Programming Tutorials

The Advantages of Servlets Over Traditional CGI

By: aathishankaran in JSP Tutorials on 2007-02-14  

Java servlets are more efficient, easier to use, more powerful, more portable, safer, and cheaper than traditional CGI and many alternative CGI-like technologies.

Efficient

With traditional CGI, a new process is started for each HTTP request. If the CGI program itself is relatively short, the overhead of starting the process can dominate the execution time. With servlets, the Java Virtual Machine stays running and handles each request using a lightweight Java thread, not a heavyweight operating system process.

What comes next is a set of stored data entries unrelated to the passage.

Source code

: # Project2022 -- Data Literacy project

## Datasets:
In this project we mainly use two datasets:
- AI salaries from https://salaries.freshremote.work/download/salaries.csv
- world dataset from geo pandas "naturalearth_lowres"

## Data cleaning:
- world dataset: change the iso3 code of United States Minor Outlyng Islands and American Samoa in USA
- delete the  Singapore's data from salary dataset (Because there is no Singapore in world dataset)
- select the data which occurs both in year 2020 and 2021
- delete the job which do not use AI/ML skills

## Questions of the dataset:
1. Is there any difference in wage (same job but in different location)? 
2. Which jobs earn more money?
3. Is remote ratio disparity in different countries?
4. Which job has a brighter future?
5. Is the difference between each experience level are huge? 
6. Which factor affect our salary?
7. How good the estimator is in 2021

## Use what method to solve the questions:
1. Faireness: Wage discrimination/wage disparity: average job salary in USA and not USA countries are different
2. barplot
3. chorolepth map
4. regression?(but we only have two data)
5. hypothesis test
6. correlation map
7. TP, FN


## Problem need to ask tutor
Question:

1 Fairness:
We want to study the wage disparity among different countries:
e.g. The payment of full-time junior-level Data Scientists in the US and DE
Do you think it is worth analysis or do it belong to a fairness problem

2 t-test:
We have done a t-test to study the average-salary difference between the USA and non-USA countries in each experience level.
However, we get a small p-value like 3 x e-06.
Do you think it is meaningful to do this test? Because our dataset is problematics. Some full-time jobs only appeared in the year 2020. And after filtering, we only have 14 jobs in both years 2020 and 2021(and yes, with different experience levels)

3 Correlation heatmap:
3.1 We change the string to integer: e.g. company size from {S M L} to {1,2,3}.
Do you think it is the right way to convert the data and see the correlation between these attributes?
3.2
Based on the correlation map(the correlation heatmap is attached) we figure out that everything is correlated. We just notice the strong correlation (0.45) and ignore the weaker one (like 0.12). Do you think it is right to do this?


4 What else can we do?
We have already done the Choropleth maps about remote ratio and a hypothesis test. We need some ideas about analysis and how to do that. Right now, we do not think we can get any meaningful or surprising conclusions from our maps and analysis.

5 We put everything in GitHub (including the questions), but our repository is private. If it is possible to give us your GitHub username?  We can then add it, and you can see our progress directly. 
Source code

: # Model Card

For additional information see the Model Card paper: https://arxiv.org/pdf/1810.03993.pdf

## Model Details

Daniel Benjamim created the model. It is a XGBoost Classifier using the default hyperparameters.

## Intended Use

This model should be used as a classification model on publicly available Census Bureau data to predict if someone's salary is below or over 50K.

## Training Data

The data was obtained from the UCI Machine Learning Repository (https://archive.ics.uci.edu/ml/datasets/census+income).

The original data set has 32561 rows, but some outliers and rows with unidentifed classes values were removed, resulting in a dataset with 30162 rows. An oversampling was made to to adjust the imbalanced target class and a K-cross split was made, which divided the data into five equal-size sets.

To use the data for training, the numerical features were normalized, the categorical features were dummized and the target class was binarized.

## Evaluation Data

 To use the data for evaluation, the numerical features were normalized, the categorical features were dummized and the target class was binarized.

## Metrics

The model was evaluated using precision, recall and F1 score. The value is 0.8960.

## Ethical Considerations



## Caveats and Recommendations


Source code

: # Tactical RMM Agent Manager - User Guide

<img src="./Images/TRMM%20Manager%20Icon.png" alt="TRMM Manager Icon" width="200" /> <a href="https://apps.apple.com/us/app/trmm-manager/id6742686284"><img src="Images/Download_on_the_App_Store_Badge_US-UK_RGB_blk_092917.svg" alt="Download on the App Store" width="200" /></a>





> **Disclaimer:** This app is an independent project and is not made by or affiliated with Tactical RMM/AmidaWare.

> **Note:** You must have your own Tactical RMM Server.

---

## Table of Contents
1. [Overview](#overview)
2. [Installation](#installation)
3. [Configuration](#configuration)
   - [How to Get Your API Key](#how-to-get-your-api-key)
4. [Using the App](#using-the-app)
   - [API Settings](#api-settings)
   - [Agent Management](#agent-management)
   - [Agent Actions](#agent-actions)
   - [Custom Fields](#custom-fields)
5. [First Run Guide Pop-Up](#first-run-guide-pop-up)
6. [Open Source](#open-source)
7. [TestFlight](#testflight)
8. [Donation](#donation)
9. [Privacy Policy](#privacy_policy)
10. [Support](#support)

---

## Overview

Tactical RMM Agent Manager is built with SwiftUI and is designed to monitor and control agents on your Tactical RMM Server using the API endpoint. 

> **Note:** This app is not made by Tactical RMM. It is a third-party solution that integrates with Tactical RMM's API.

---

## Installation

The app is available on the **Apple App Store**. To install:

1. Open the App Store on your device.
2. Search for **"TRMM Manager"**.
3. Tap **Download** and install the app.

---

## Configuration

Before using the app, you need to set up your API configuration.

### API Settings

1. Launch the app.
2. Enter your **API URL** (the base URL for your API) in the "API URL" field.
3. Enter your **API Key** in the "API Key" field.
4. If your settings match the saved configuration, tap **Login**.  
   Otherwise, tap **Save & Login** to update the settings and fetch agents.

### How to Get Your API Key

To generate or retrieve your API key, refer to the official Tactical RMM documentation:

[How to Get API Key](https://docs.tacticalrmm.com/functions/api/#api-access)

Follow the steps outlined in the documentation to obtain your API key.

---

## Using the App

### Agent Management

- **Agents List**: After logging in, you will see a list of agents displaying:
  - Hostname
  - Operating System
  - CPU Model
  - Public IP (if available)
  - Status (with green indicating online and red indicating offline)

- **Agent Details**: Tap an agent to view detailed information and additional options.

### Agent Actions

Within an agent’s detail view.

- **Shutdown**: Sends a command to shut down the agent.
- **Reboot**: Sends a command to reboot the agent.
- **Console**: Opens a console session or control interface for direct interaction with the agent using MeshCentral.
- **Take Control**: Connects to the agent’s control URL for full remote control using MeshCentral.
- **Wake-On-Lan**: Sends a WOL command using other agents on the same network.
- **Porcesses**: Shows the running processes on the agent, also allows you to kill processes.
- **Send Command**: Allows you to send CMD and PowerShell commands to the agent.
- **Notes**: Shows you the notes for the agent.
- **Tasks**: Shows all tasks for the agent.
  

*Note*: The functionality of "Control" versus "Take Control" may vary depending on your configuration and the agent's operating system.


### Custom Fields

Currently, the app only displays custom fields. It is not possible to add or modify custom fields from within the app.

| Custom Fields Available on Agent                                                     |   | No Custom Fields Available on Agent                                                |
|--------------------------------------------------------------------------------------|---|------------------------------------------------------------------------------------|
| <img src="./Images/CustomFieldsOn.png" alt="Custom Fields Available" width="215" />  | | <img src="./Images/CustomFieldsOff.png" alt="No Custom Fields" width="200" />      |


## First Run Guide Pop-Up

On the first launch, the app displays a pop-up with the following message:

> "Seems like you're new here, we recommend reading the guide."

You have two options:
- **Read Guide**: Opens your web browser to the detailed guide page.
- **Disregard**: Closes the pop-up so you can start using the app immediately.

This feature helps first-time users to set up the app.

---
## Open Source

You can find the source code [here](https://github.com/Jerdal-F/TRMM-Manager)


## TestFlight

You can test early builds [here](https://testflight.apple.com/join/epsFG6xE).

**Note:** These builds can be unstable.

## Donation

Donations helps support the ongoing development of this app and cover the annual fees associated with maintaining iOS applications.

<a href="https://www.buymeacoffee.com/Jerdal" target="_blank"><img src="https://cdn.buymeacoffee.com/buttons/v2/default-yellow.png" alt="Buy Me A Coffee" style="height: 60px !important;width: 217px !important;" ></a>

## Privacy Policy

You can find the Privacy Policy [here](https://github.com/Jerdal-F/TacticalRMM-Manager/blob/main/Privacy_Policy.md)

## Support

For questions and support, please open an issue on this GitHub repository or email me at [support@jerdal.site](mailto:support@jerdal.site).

Similarly, in traditional CGI, if there are N simultaneous requests to the same CGI program, the code for the CGI program is loaded into memory N times. With servlets, however, there would be N threads but only a single copy of the servlet class. Finally, when a CGI program finishes handling a request, the program terminates. This makes it difficult to cache computations, keep database connections open, and perform other optimizations that rely on persistent data. Servlets, however, remain in memory even after they complete a response, so it is straightforward to store arbitrarily complex data between requests.

Convenient

Servlets have an extensive infrastructure for automatically parsing and decoding HTML form data, reading and setting HTTP headers, handling cookies, tracking sessions, and many other such high-level utilities. Besides, you already know the Java programming language. Why learn Perl too? You're already convinced that Java technology makes for more reliable and reusable code than does C++. Why go back to C++ for server-side programming?

Powerful

Servlets support several capabilities that are difficult or impossible to accomplish with regular CGI. Servlets can talk directly to the Web server, whereas regular CGI programs cannot, at least not without using a server-specific API. Communicating with the Web server makes it easier to translate relative URLs into concrete path names, for instance. Multiple servlets can also share data, making it easy to implement database connection pooling and similar resource-sharing optimizations. Servlets can also maintain information from request to request, simplifying techniques like session tracking and caching of previous computations.

Portable

Servlets are written in the Java programming language and follow a standard API. Consequently, servlets written for, say, I-Planet Enterprise Server can run virtually unchanged on Apache, Microsoft Internet Information Server (IIS), IBM Web Sphere, or Star Nine Web Star. For example, virtually all of the servlets and JSP pages in this book were executed on Sun's Java Web

Server, Apache Tomcat and Sun's Java Server Web Development Kit (JSWDK) with no changes whatsoever in the code. Many were tested on BEA Web Logic and IBM Web Sphere as well. In fact, servlets are supported directly or by a plug-in on virtually every major Web server. They are now part of the Java 2 Platform, Enterprise Edition (), so industry support for servlets is becoming even more pervasive.

Secure

One of the main sources of vulnerabilities in traditional CGI programs stems from the fact that general-purpose operating system shells often execute them. So the CGI programmer has to be very careful to filter out characters such as back quotes and semicolons that are treated specially by the shell. This is harder than one might think, and weaknesses stemming from this problem are constantly being uncovered in widely used CGI libraries. A second source of problems is the fact that languages that do not automatically check array or string bounds process some CGI programs. For example, in C and C++ it is perfectly legal to allocate a 100-element array then write into the 999th "element", which is really some random part of program memory. So programmers who forget to do this check themselves open their system up to deliberate or accidental buffer overflow attacks. Servlets suffer from neither of these problems. Even if a servlet executes a remote system call to invoke a program on the local operating system, it does not use a shell to do so. And of course array bounds checking and other memory protection features are a central part of the Java programming language.

Inexpensive

There are a number of free or very inexpensive Web servers available that are good for "personal" use or low-volume Web sites. However, with the major exception of Apache, which is free, most commercial-quality Web servers are relatively expensive. Nevertheless, once you have a Web server, no matter its cost, adding servlet support to it (if it doesn't come pre configured to support servlets) costs very little extra. This is in contrast to many of the other CGI alternatives, which require a significant initial investment to purchase a proprietary package.